* Saved entries *
++++
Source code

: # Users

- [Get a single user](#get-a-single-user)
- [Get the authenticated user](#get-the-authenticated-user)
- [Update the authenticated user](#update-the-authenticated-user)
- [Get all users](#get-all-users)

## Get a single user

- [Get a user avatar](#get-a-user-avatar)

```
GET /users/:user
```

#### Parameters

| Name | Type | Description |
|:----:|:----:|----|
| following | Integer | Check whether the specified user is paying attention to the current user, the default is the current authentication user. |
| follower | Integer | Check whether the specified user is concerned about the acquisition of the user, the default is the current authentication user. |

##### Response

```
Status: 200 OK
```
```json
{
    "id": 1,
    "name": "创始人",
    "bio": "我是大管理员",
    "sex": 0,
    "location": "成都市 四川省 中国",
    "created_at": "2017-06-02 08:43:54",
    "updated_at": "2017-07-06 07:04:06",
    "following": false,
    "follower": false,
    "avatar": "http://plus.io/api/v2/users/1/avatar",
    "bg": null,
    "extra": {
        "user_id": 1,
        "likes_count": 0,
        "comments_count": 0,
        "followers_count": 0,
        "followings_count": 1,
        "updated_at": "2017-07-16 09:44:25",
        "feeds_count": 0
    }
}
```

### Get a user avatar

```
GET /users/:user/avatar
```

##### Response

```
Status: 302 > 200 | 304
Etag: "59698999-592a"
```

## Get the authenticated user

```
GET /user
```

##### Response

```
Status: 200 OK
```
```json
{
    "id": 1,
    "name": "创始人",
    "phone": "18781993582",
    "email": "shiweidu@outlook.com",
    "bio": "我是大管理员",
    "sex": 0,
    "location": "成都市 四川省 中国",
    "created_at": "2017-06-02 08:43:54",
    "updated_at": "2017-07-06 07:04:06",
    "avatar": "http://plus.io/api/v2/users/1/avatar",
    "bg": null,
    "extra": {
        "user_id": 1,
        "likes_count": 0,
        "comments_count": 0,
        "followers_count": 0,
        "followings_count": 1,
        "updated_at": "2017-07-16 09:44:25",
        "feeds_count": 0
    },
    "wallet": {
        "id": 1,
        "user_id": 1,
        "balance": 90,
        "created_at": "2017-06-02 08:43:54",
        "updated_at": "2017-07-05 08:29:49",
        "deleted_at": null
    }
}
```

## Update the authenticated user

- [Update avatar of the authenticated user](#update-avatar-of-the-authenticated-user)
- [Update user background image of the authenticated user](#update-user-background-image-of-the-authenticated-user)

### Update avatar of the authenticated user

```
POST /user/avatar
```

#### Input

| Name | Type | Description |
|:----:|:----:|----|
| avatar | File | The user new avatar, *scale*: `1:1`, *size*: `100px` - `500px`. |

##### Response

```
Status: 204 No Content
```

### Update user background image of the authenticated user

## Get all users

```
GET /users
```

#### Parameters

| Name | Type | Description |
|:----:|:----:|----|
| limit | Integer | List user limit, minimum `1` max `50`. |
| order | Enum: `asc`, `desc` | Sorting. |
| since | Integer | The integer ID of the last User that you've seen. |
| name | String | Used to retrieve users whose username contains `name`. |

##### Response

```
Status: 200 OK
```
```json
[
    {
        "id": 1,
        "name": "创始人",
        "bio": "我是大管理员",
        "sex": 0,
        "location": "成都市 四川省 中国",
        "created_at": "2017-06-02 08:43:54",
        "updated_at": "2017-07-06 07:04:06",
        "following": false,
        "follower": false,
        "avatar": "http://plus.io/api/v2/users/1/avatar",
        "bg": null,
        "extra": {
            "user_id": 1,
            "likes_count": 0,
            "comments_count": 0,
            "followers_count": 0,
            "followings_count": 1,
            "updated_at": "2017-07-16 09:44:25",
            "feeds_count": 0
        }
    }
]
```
++++
* REQUIREMENT *
Where a line in the records above includes the string "Check", show it.

* ANSWER TO THE PROBLEM *
| following | Integer | Check whether the specified user is paying attention to the current user, the default is the current authentication user. |
| follower | Integer | Check whether the specified user is concerned about the acquisition of the user, the default is the current authentication user. |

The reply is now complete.